__PROBLEM DETAILS__.
Give back exactly the first lines of the entries below, through the line with "and function names".

__STUDY MATERIAL__.
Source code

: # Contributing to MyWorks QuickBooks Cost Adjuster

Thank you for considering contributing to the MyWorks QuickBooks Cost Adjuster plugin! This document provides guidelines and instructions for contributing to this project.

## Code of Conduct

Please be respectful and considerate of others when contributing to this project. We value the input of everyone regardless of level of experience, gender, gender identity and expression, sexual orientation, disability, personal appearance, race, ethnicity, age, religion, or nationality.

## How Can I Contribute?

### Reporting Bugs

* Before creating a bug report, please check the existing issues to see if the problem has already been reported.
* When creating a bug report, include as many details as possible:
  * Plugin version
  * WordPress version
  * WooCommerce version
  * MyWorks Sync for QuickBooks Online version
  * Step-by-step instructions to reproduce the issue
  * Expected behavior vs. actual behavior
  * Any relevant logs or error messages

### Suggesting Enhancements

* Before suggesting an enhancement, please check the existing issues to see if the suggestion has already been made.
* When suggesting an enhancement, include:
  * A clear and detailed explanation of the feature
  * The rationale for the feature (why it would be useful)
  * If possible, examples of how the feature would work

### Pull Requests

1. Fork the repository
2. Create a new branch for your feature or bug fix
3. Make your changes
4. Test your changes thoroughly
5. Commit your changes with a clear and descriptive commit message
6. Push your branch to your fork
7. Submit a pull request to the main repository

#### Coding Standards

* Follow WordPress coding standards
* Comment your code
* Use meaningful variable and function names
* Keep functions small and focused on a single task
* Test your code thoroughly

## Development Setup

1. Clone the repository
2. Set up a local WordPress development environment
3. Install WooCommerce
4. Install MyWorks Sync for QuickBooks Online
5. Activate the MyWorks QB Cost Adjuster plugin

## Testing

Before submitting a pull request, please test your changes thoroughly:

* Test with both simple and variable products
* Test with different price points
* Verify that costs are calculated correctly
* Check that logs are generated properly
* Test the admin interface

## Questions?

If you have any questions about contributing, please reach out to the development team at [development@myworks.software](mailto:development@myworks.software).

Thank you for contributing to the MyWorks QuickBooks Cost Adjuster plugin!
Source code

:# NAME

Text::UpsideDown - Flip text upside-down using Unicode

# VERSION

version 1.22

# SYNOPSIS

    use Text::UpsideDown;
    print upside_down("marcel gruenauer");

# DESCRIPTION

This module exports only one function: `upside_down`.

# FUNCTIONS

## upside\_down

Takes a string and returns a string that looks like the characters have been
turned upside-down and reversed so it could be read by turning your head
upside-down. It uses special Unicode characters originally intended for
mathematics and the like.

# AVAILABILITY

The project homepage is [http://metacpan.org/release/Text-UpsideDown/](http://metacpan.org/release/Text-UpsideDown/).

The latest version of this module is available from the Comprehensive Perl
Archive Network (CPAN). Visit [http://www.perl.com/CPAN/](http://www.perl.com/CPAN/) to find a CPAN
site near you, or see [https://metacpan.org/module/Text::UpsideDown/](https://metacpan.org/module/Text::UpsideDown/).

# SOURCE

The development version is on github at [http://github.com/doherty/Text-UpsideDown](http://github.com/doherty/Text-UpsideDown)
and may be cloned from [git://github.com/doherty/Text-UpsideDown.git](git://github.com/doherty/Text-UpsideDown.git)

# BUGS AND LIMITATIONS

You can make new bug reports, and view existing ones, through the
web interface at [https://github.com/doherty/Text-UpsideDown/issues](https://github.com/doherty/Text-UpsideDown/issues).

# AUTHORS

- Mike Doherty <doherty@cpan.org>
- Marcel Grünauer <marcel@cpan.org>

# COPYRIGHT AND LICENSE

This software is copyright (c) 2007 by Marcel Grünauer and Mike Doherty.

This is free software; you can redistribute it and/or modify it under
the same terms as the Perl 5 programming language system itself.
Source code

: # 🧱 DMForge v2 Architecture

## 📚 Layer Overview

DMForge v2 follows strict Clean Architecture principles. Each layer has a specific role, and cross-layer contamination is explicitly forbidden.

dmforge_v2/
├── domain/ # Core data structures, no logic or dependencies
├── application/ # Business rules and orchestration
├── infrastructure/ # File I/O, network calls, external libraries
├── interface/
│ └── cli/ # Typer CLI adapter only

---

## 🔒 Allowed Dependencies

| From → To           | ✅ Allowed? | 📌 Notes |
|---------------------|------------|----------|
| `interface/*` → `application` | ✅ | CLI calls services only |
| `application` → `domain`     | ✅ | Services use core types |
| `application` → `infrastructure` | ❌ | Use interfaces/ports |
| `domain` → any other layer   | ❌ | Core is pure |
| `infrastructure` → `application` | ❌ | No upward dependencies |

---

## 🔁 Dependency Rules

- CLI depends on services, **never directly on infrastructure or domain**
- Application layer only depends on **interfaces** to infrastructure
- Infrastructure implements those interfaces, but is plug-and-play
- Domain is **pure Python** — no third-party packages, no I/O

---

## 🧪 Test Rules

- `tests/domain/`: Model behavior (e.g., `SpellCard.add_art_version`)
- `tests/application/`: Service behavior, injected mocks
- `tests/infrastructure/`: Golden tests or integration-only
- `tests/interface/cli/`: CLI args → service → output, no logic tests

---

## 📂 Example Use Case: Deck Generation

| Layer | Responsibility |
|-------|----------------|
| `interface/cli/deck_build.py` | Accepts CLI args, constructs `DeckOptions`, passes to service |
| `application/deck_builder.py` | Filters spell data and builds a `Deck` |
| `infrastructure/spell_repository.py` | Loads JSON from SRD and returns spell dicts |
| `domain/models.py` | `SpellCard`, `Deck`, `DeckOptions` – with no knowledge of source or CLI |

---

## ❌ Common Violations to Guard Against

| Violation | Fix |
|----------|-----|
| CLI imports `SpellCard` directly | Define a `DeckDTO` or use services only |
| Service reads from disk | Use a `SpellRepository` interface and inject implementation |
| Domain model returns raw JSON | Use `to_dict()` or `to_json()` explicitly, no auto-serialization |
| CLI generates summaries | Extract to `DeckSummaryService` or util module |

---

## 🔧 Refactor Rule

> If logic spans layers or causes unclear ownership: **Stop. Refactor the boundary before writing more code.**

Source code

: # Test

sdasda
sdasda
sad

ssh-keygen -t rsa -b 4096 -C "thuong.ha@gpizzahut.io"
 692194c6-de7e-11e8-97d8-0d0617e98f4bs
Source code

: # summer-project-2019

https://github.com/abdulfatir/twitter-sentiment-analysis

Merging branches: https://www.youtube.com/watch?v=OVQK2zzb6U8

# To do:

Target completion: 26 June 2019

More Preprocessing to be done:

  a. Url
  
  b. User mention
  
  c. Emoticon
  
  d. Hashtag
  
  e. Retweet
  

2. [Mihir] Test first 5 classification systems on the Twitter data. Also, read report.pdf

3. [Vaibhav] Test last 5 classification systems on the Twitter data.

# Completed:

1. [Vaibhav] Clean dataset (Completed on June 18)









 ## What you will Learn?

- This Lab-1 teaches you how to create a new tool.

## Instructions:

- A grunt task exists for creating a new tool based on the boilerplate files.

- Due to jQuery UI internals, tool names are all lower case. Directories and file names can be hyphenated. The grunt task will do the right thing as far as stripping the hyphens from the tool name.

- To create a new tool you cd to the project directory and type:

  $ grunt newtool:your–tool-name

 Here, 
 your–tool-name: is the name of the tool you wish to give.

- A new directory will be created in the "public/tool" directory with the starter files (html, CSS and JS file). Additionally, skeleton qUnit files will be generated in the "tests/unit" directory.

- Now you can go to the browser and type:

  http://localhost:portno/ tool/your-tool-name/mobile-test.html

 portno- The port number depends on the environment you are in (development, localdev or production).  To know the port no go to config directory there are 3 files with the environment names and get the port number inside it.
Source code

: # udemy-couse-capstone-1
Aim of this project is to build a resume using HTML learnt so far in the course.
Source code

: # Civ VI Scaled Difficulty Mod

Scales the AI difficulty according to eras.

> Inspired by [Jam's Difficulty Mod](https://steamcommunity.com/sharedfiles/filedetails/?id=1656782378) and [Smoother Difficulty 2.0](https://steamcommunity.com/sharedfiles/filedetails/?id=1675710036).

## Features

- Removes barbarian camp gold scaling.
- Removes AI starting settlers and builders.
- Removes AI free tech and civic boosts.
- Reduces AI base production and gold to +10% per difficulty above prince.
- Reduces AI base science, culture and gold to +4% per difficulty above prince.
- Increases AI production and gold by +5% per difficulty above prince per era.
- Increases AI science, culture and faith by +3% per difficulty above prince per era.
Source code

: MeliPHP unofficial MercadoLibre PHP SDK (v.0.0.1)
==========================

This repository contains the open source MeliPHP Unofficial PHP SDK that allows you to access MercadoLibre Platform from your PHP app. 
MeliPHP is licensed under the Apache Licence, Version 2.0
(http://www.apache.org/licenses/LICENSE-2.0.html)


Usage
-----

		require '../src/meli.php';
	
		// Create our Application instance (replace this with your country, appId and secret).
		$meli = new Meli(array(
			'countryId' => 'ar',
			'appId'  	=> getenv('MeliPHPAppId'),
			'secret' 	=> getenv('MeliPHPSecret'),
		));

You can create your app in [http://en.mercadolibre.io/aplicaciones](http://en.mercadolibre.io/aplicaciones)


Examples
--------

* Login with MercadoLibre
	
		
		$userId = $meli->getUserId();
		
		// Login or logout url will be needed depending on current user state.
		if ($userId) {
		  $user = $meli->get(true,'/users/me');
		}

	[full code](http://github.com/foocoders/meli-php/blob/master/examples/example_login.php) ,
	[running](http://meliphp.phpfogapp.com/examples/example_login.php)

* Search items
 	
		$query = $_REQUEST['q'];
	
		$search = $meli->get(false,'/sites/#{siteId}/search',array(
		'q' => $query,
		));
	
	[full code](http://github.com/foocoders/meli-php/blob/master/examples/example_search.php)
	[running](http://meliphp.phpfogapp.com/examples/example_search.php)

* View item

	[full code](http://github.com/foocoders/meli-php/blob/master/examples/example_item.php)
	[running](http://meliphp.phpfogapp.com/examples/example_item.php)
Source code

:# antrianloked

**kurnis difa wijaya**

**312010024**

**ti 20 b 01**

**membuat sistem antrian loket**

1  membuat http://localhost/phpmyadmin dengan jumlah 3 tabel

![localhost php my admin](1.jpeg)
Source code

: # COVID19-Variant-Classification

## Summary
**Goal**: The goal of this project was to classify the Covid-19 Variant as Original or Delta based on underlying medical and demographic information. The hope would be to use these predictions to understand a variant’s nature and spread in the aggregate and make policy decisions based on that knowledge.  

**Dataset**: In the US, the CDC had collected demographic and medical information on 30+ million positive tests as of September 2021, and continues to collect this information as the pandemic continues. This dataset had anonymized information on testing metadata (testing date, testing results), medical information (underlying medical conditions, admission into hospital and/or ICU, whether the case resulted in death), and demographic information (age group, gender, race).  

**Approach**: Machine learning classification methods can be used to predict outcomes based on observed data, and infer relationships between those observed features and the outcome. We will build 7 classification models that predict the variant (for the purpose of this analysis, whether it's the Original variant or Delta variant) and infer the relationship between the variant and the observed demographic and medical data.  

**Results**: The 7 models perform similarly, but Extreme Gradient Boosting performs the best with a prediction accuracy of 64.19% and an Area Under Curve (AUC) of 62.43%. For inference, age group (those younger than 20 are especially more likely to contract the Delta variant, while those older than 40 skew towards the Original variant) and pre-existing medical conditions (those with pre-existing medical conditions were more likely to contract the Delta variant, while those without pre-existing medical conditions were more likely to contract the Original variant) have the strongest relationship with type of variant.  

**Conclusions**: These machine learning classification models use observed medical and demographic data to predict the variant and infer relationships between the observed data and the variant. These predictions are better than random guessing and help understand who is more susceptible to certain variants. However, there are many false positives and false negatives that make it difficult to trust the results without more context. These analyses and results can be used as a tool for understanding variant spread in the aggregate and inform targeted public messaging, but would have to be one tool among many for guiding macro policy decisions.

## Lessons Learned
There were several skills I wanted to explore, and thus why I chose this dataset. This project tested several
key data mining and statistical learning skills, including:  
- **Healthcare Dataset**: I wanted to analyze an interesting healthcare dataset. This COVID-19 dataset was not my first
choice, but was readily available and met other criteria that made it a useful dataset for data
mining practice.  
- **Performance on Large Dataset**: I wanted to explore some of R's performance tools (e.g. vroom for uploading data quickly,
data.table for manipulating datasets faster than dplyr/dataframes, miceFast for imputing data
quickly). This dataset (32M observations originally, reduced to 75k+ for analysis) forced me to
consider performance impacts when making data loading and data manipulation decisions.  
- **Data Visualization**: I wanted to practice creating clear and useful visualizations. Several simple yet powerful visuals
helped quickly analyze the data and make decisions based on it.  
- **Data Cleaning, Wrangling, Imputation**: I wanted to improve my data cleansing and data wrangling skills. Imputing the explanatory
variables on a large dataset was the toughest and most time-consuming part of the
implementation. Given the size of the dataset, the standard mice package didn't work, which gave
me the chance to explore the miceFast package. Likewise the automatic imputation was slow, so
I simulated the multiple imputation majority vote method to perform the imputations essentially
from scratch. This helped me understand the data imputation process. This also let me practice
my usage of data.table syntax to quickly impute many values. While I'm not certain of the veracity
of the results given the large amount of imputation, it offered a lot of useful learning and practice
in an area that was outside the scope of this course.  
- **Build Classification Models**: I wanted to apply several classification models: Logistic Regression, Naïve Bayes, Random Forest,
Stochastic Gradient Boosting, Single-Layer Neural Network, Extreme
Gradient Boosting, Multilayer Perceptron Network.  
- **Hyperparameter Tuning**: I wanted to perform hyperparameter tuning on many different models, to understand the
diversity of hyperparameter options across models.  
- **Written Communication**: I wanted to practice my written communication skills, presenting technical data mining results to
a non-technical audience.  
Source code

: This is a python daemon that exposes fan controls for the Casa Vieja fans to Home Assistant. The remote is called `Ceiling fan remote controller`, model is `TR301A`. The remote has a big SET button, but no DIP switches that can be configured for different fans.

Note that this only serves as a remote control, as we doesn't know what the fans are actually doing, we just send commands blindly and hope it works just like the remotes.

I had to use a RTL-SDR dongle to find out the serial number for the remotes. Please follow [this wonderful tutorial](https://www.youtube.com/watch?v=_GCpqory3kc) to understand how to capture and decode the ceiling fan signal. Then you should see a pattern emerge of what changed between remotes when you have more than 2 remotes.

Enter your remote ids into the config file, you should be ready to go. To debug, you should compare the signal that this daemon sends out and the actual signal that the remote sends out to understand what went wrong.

__EXERCISE SOLUTION__.
Source code

: # Contributing to MyWorks QuickBooks Cost Adjuster

Thank you for considering contributing to the MyWorks QuickBooks Cost Adjuster plugin! This document provides guidelines and instructions for contributing to this project.

## Code of Conduct

Please be respectful and considerate of others when contributing to this project. We value the input of everyone regardless of level of experience, gender, gender identity and expression, sexual orientation, disability, personal appearance, race, ethnicity, age, religion, or nationality.

## How Can I Contribute?

### Reporting Bugs

* Before creating a bug report, please check the existing issues to see if the problem has already been reported.
* When creating a bug report, include as many details as possible:
  * Plugin version
  * WordPress version
  * WooCommerce version
  * MyWorks Sync for QuickBooks Online version
  * Step-by-step instructions to reproduce the issue
  * Expected behavior vs. actual behavior
  * Any relevant logs or error messages

### Suggesting Enhancements

* Before suggesting an enhancement, please check the existing issues to see if the suggestion has already been made.
* When suggesting an enhancement, include:
  * A clear and detailed explanation of the feature
  * The rationale for the feature (why it would be useful)
  * If possible, examples of how the feature would work

### Pull Requests

1. Fork the repository
2. Create a new branch for your feature or bug fix
3. Make your changes
4. Test your changes thoroughly
5. Commit your changes with a clear and descriptive commit message
6. Push your branch to your fork
7. Submit a pull request to the main repository

#### Coding Standards

* Follow WordPress coding standards
* Comment your code
* Use meaningful variable and function names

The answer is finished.